L'absence d'accord sur de nouvelles taxes pourrait entraîner une baisse de 40 % du budget de l'UE
Les capitales restent divisées sur les propositions de la Commission visant à instaurer de nouvelles taxes à l'échelle de l'UE afin de générer 66 milliards d'euros par an
Les dirigeants européens ont été avertis vendredi que l’absence d’accord sur de nouvelles taxes à l’échelle de l’UE pourrait entraîner des réductions de dépenses pouvant atteindre 40 % dans le prochain budget à long terme de l’Union, selon une évaluation de la Commission européenne présentée aux capitales.
Cette analyse a été communiquée lors de la première discussion au niveau des chefs d’État et de gouvernement sur les chiffres des dépenses présentés la semaine dernière.
La Commission prévoit de lever 66 milliards d’euros grâce à de nouvelles taxes à l’échelle de l’UE pour financer ces dépenses, et l’absence d’accord aurait un impact dramatique sur les dépenses futures de l’UE entre 2028 et 2034.
Pour combler ce déficit de financement, les capitales devraient soit augmenter leurs contributions nationales – ce qui est peu probable compte tenu de la forte opposition des grands contributeurs –, soit accepter des réductions significatives des dépenses.
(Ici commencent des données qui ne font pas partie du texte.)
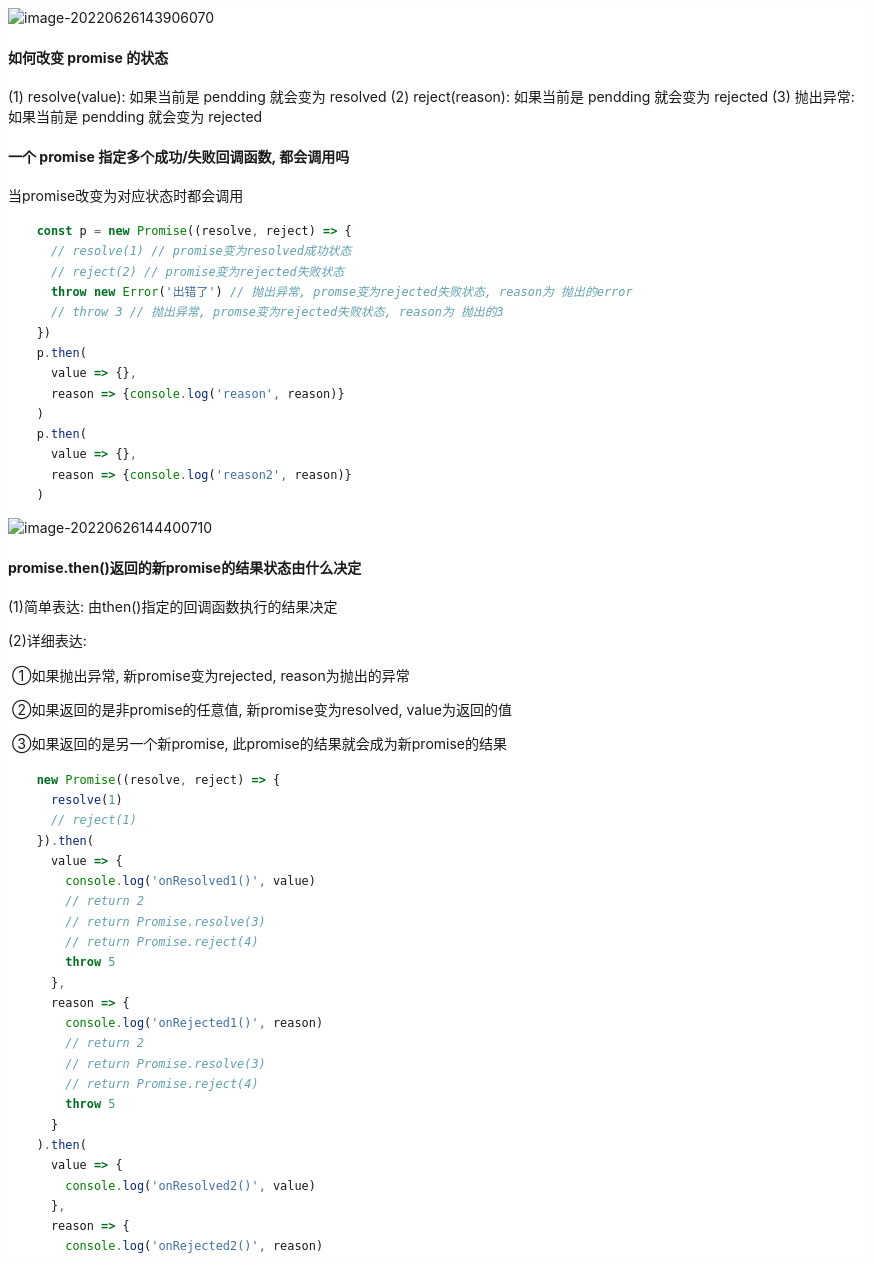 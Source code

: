 ![image-20220626143906070](https://i0.hdslb.com/bfs/album/070c34a7189253450b29c2b215a5790d86d9f864.png)

#### 如何改变 promise 的状态

(1) resolve(value): 如果当前是 pendding 就会变为 resolved 
(2) reject(reason): 如果当前是 pendding 就会变为 rejected 
(3) 抛出异常: 如果当前是 pendding 就会变为 rejected

#### 一个 promise 指定多个成功/失败回调函数, 都会调用吗

当promise改变为对应状态时都会调用

```js
    const p = new Promise((resolve, reject) => {
      // resolve(1) // promise变为resolved成功状态
      // reject(2) // promise变为rejected失败状态
      throw new Error('出错了') // 抛出异常, promse变为rejected失败状态, reason为 抛出的error
      // throw 3 // 抛出异常, promse变为rejected失败状态, reason为 抛出的3
    })
    p.then(
      value => {},
      reason => {console.log('reason', reason)}
    )
    p.then(
      value => {},
      reason => {console.log('reason2', reason)}
    )
```

![image-20220626144400710](https://i0.hdslb.com/bfs/album/0d680ff3029fd5b8b0c9560dd67410e1bb54f466.png)

#### promise.then()返回的新promise的结果状态由什么决定

 (1)简单表达: 由then()指定的回调函数执行的结果决定

   (2)详细表达:

​     ①如果抛出异常, 新promise变为rejected, reason为抛出的异常

​     ②如果返回的是非promise的任意值, 新promise变为resolved, value为返回的值

​     ③如果返回的是另一个新promise, 此promise的结果就会成为新promise的结果 

```js
    new Promise((resolve, reject) => {
      resolve(1)
      // reject(1)
    }).then(
      value => {
        console.log('onResolved1()', value)
        // return 2
        // return Promise.resolve(3)
        // return Promise.reject(4)
        throw 5
      },
      reason => {
        console.log('onRejected1()', reason)
        // return 2
        // return Promise.resolve(3)
        // return Promise.reject(4)
        throw 5
      }
    ).then(
      value => {
        console.log('onResolved2()', value)
      },
      reason => {
        console.log('onRejected2()', reason)
``` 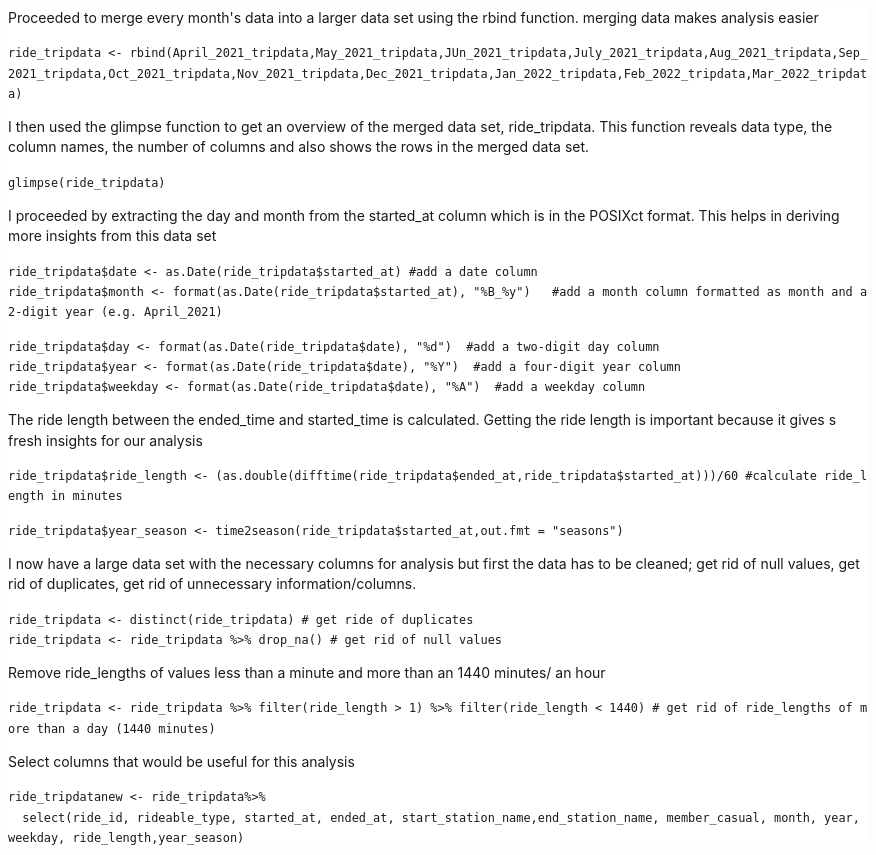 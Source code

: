 Proceeded to merge every month's data into a larger data set using the rbind function. merging data makes analysis easier 

```{r data procesing_data_merging}
ride_tripdata <- rbind(April_2021_tripdata,May_2021_tripdata,JUn_2021_tripdata,July_2021_tripdata,Aug_2021_tripdata,Sep_2021_tripdata,Oct_2021_tripdata,Nov_2021_tripdata,Dec_2021_tripdata,Jan_2022_tripdata,Feb_2022_tripdata,Mar_2022_tripdata)
```

I then used the glimpse function to get an overview of the merged data set, ride_tripdata. This function reveals data type, the column names, the number of columns and also shows the rows in the merged data set.

```{r data processing_data_overview}
glimpse(ride_tripdata)
```
 I proceeded by extracting the day and month from the started_at column which is in the POSIXct format. This helps in deriving more insights from this data set
 
```{r data processing_extract_month_column_from_new_date_column}
ride_tripdata$date <- as.Date(ride_tripdata$started_at) #add a date column
ride_tripdata$month <- format(as.Date(ride_tripdata$started_at), "%B_%y")   #add a month column formatted as month and a 2-digit year (e.g. April_2021)
```

```{r data processing_extract_day_year_and_weekday_columns}
ride_tripdata$day <- format(as.Date(ride_tripdata$date), "%d")  #add a two-digit day column
ride_tripdata$year <- format(as.Date(ride_tripdata$date), "%Y")  #add a four-digit year column
ride_tripdata$weekday <- format(as.Date(ride_tripdata$date), "%A")  #add a weekday column
```
The ride length between the ended_time and started_time is calculated. Getting the ride length is important because it gives s fresh insights for our analysis 

```{r data processing_ride_length}
ride_tripdata$ride_length <- (as.double(difftime(ride_tripdata$ended_at,ride_tripdata$started_at)))/60 #calculate ride_length in minutes
```

```{r data processing_time_seasons}
ride_tripdata$year_season <- time2season(ride_tripdata$started_at,out.fmt = "seasons")
```

I now have a large data set with the necessary columns for analysis but first the data has to be cleaned; get rid of null values, get rid of duplicates, get rid of unnecessary information/columns.

```{r data_processing_data_cleaning}
ride_tripdata <- distinct(ride_tripdata) # get ride of duplicates
ride_tripdata <- ride_tripdata %>% drop_na() # get rid of null values
```

Remove ride_lengths of values less than a minute and more than an 1440 minutes/ an hour

```{r data processing_get_rid_of_unneccesary_ride_length}
ride_tripdata <- ride_tripdata %>% filter(ride_length > 1) %>% filter(ride_length < 1440) # get rid of ride_lengths of more than a day (1440 minutes)
```
Select columns that would be useful for this analysis

```{r data processing_select_columns}
ride_tripdatanew <- ride_tripdata%>%
  select(ride_id, rideable_type, started_at, ended_at, start_station_name,end_station_name, member_casual, month, year, weekday, ride_length,year_season)
```
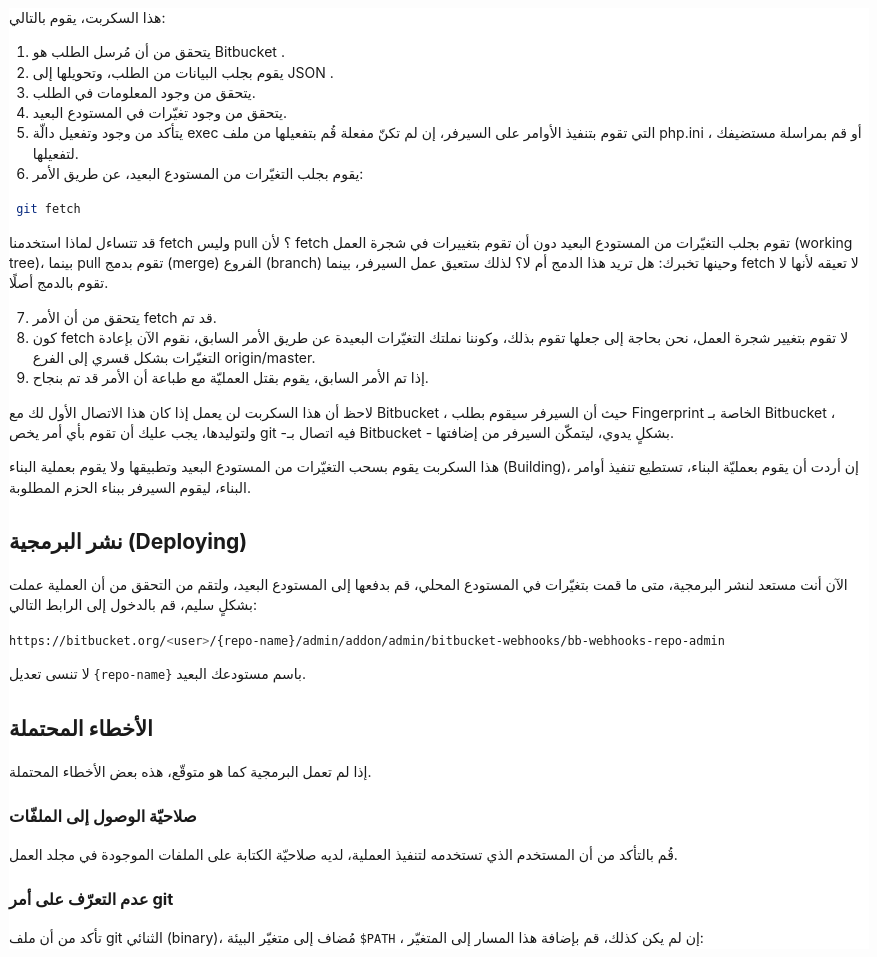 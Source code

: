 هذا السكربت، يقوم بالتالي:

1. يتحقق من أن مُرسل الطلب هو Bitbucket .
2. يقوم بجلب البيانات من الطلب، وتحويلها إلى JSON .
3. يتحقق من وجود المعلومات في الطلب.
4. يتحقق من وجود تغيّرات في المستودع البعيد.
5. يتأكد من وجود وتفعيل دالّة exec التي تقوم بتنفيذ الأوامر على السيرفر، إن لم تكنّ مفعلة قُم بتفعيلها من ملف php.ini ، أو قم بمراسلة مستضيفك لتفعيلها.
6. يقوم بجلب التغيّرات من المستودع البعيد، عن طريق الأمر:

```bash
 git fetch
```

قد تتساءل لماذا استخدمنا fetch وليس pull ؟ لأن fetch تقوم بجلب التغيّرات من المستودع البعيد دون أن تقوم بتغييرات في شجرة العمل (working tree)، بينما pull تقوم بدمج (merge) الفروع (branch) وحينها تخبرك: هل تريد هذا الدمج أم لا؟ لذلك ستعيق عمل السيرفر، بينما fetch لا تعيقه لأنها لا تقوم بالدمج أصلًا.

7. يتحقق من أن الأمر fetch قد تم.
8. كون fetch لا تقوم بتغيير شجرة العمل، نحن بحاجة إلى جعلها تقوم بذلك، وكوننا نملتك التغيّرات البعيدة عن طريق الأمر السابق، نقوم الآن بإعادة التغيّرات بشكل قسري إلى الفرع origin/master.
9. إذا تم الأمر السابق، يقوم بقتل العمليّة مع طباعة أن الأمر قد تم بنجاح.

لاحظ أن هذا السكربت لن يعمل إذا كان هذا الاتصال الأول لك مع Bitbucket ، حيث أن السيرفر سيقوم بطلب Fingerprint الخاصة بـ Bitbucket ، ولتوليدها، يجب عليك أن تقوم بأي أمر يخص git -فيه اتصال بـ Bitbucket - بشكلٍ يدوي، ليتمكّن السيرفر من إضافتها.

هذا السكربت يقوم بسحب التغيّرات من المستودع البعيد وتطبيقها ولا يقوم بعملية البناء (Building)، إن أردت أن يقوم بعمليّة البناء، تستطيع تنفيذ أوامر البناء، ليقوم السيرفر ببناء الحزم المطلوبة.

## نشر البرمجية (Deploying)

الآن أنت مستعد لنشر البرمجية، متى ما قمت بتغيّرات في المستودع المحلي، قم بدفعها إلى المستودع البعيد، ولتقم من التحقق من أن العملية عملت بشكلٍ سليم، قم بالدخول إلى الرابط التالي:

```bash
https://bitbucket.org/<user>/{repo-name}/admin/addon/admin/bitbucket-webhooks/bb-webhooks-repo-admin
```

لا تنسى تعديل `{repo-name}` باسم مستودعك البعيد.

## الأخطاء المحتملة

إذا لم تعمل البرمجية كما هو متوقّع، هذه بعض الأخطاء المحتملة.

### صلاحيّة الوصول إلى الملفّات

قُم بالتأكد من أن المستخدم الذي تستخدمه لتنفيذ العملية، لديه صلاحيّة الكتابة على الملفات الموجودة في مجلد العمل.

### عدم التعرّف على أمر git

تأكد من أن ملف git الثنائي (binary)، مُضاف إلى متغيّر البيئة `$PATH` ، إن لم يكن كذلك، قم بإضافة هذا المسار إلى المتغيّر:
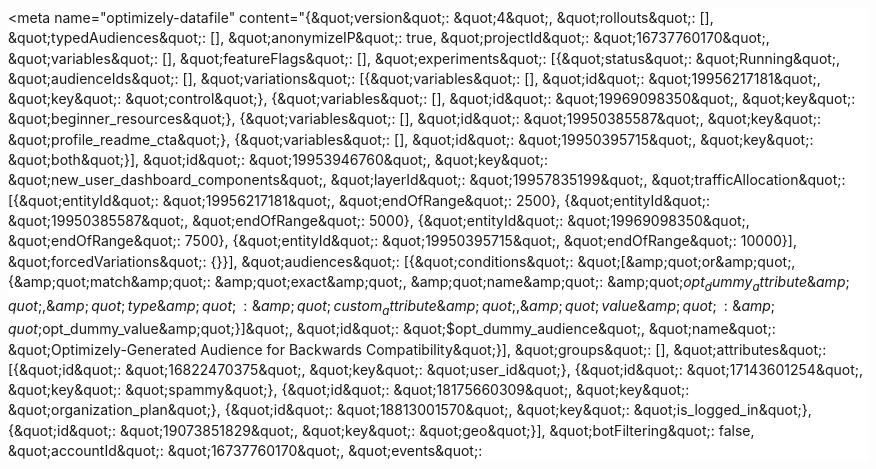 &lt;meta name="optimizely-datafile" content="{&amp;quot;version&amp;quot;: &amp;quot;4&amp;quot;, &amp;quot;rollouts&amp;quot;: [], &amp;quot;typedAudiences&amp;quot;: [], &amp;quot;anonymizeIP&amp;quot;: true, &amp;quot;projectId&amp;quot;: &amp;quot;16737760170&amp;quot;, &amp;quot;variables&amp;quot;: [], &amp;quot;featureFlags&amp;quot;: [], &amp;quot;experiments&amp;quot;: [{&amp;quot;status&amp;quot;: &amp;quot;Running&amp;quot;, &amp;quot;audienceIds&amp;quot;: [], &amp;quot;variations&amp;quot;: [{&amp;quot;variables&amp;quot;: [], &amp;quot;id&amp;quot;: &amp;quot;19956217181&amp;quot;, &amp;quot;key&amp;quot;: &amp;quot;control&amp;quot;}, {&amp;quot;variables&amp;quot;: [], &amp;quot;id&amp;quot;: &amp;quot;19969098350&amp;quot;, &amp;quot;key&amp;quot;: &amp;quot;beginner_resources&amp;quot;}, {&amp;quot;variables&amp;quot;: [], &amp;quot;id&amp;quot;: &amp;quot;19950385587&amp;quot;, &amp;quot;key&amp;quot;: &amp;quot;profile_readme_cta&amp;quot;}, {&amp;quot;variables&amp;quot;: [], &amp;quot;id&amp;quot;: &amp;quot;19950395715&amp;quot;, &amp;quot;key&amp;quot;: &amp;quot;both&amp;quot;}], &amp;quot;id&amp;quot;: &amp;quot;19953946760&amp;quot;, &amp;quot;key&amp;quot;: &amp;quot;new_user_dashboard_components&amp;quot;, &amp;quot;layerId&amp;quot;: &amp;quot;19957835199&amp;quot;, &amp;quot;trafficAllocation&amp;quot;: [{&amp;quot;entityId&amp;quot;: &amp;quot;19956217181&amp;quot;, &amp;quot;endOfRange&amp;quot;: 2500}, {&amp;quot;entityId&amp;quot;: &amp;quot;19950385587&amp;quot;, &amp;quot;endOfRange&amp;quot;: 5000}, {&amp;quot;entityId&amp;quot;: &amp;quot;19969098350&amp;quot;, &amp;quot;endOfRange&amp;quot;: 7500}, {&amp;quot;entityId&amp;quot;: &amp;quot;19950395715&amp;quot;, &amp;quot;endOfRange&amp;quot;: 10000}], &amp;quot;forcedVariations&amp;quot;: {}}], &amp;quot;audiences&amp;quot;: [{&amp;quot;conditions&amp;quot;: &amp;quot;[\&amp;quot;or\&amp;quot;, {\&amp;quot;match\&amp;quot;: \&amp;quot;exact\&amp;quot;, \&amp;quot;name\&amp;quot;: \&amp;quot;$opt_dummy_attribute\&amp;quot;, \&amp;quot;type\&amp;quot;: \&amp;quot;custom_attribute\&amp;quot;, \&amp;quot;value\&amp;quot;: \&amp;quot;$opt_dummy_value\&amp;quot;}]&amp;quot;, &amp;quot;id&amp;quot;: &amp;quot;$opt_dummy_audience&amp;quot;, &amp;quot;name&amp;quot;: &amp;quot;Optimizely-Generated Audience for Backwards Compatibility&amp;quot;}], &amp;quot;groups&amp;quot;: [], &amp;quot;attributes&amp;quot;: [{&amp;quot;id&amp;quot;: &amp;quot;16822470375&amp;quot;, &amp;quot;key&amp;quot;: &amp;quot;user_id&amp;quot;}, {&amp;quot;id&amp;quot;: &amp;quot;17143601254&amp;quot;, &amp;quot;key&amp;quot;: &amp;quot;spammy&amp;quot;}, {&amp;quot;id&amp;quot;: &amp;quot;18175660309&amp;quot;, &amp;quot;key&amp;quot;: &amp;quot;organization_plan&amp;quot;}, {&amp;quot;id&amp;quot;: &amp;quot;18813001570&amp;quot;, &amp;quot;key&amp;quot;: &amp;quot;is_logged_in&amp;quot;}, {&amp;quot;id&amp;quot;: &amp;quot;19073851829&amp;quot;, &amp;quot;key&amp;quot;: &amp;quot;geo&amp;quot;}], &amp;quot;botFiltering&amp;quot;: false, &amp;quot;accountId&amp;quot;: &amp;quot;16737760170&amp;quot;, &amp;quot;events&amp;quot;: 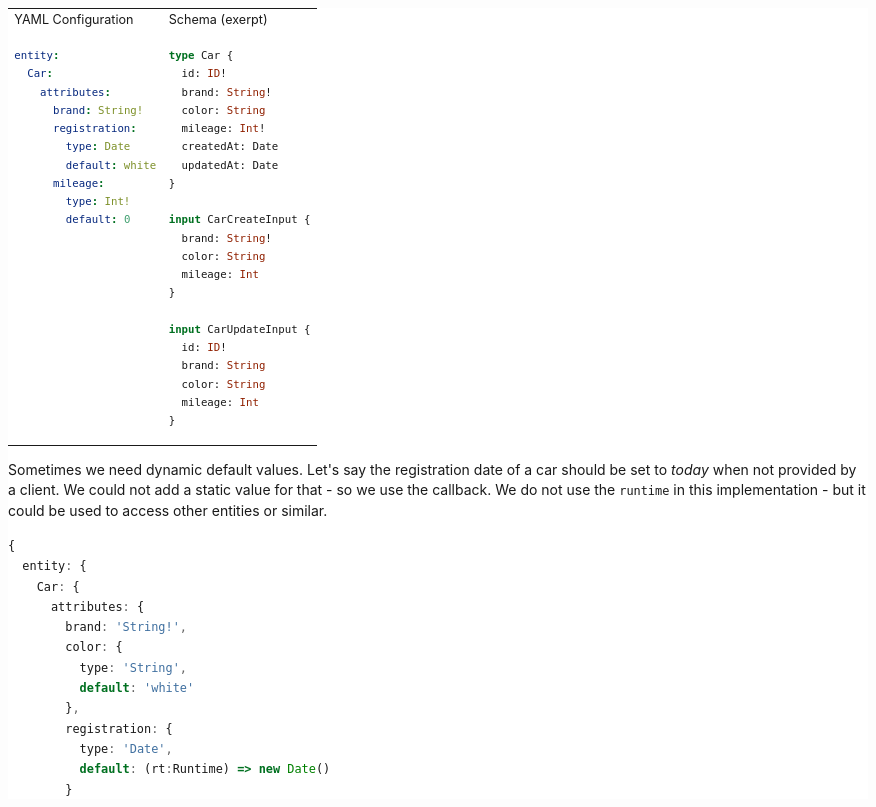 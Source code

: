 <table width="100%" style="font-size: 0.9em">
<tr valign="top">
<td width="50%"> YAML Configuration </td> <td width="65%"> Schema (exerpt) </td>
</tr>
<tr valign="top"><td>

```yaml
entity: 
  Car: 
    attributes: 
      brand: String!
      registration: 
        type: Date
        default: white
      mileage:
        type: Int!
        default: 0
```

</td><td>

```graphql
type Car {
  id: ID!
  brand: String!
  color: String
  mileage: Int!
  createdAt: Date
  updatedAt: Date
}

input CarCreateInput {
  brand: String!
  color: String
  mileage: Int
}

input CarUpdateInput {
  id: ID!
  brand: String
  color: String
  mileage: Int
}
```

</td></tr>
</table>

Sometimes we need dynamic default values. Let's say the registration date of a car should be set to _today_ when not provided by a client. We could not add a static value for that - so we use the callback. We do not use the  `runtime` in this implementation - but it could be used to access other entities or similar.


```typescript
{
  entity: {
    Car: {
      attributes: {
        brand: 'String!',
        color: {
          type: 'String',
          default: 'white'
        },
        registration: {
          type: 'Date',
          default: (rt:Runtime) => new Date()
        }
```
Selon un diplomate européen, le bilan dressé par la Commission fait état d’une « réduction de 40 % à tous les niveaux », y compris des coupes dans les politiques traditionnelles telles que l’agriculture, qui revêtent une importance politique majeure dans de nombreux pays, notamment en France.
Si les financements consacrés à l’agriculture et à la cohésion devaient être épargnés, les coupes dans les dépenses de « modernisation » pourraient atteindre 80 %, a ajouté le diplomate. Dans le nouveau budget, ce terme fait principalement référence aux nouvelles priorités de la Commission, telles que la compétitivité et la sécurité.
Ces coupes pourraient entraîner une réduction de moitié du budget d’Horizon, le programme phare de l’UE en matière de recherche et d’innovation, tandis que le programme de mobilité Erasmus pourrait subir des coupes d’environ un tiers.
Cette évaluation intervient alors que les capitales restent profondément divisées sur le montant du budget total et sur la manière de financer cette enveloppe de près de 2 000 milliards d’euros.
La majeure partie des dépenses de l’UE est financée par des contributions nationales directes, tandis que des contributions indirectes, appelées « ressources propres », contribuent également au financement du budget.
Bruxelles a proposé cinq nouvelles sources de recettes en juillet dernier, notamment des taxes sur le tabac, les déchets électroniques et les entreprises, ainsi que des recettes liées à la tarification du carbone et aux émissions de gaz à effet de serre.
Jusqu’à présent, toutefois, les capitales sont loin de s’accorder sur ces propositions. Alors que la France affirme qu’elle ne signera pas d’accord sans nouvelles taxes, d’autres pays, tels que la Suède et l’Autriche, se montrent plus sceptiques à cet égard.
La Pologne et l’Italie s’opposent fermement à la taxe liée aux émissions de gaz à effet de serre, tandis que l’Allemagne – ainsi que de nombreux autre pays – est farouchement opposée à un impôt sur les sociétés.
Dans sa lettre d’invitation précédant le sommet, António Costa, président du Conseil, a exhorté les capitales à faire avancer ce dossier, avertissant que, sans cela, il pourrait s’avérer impossible de parvenir à un accord d’ici la fin de l’année.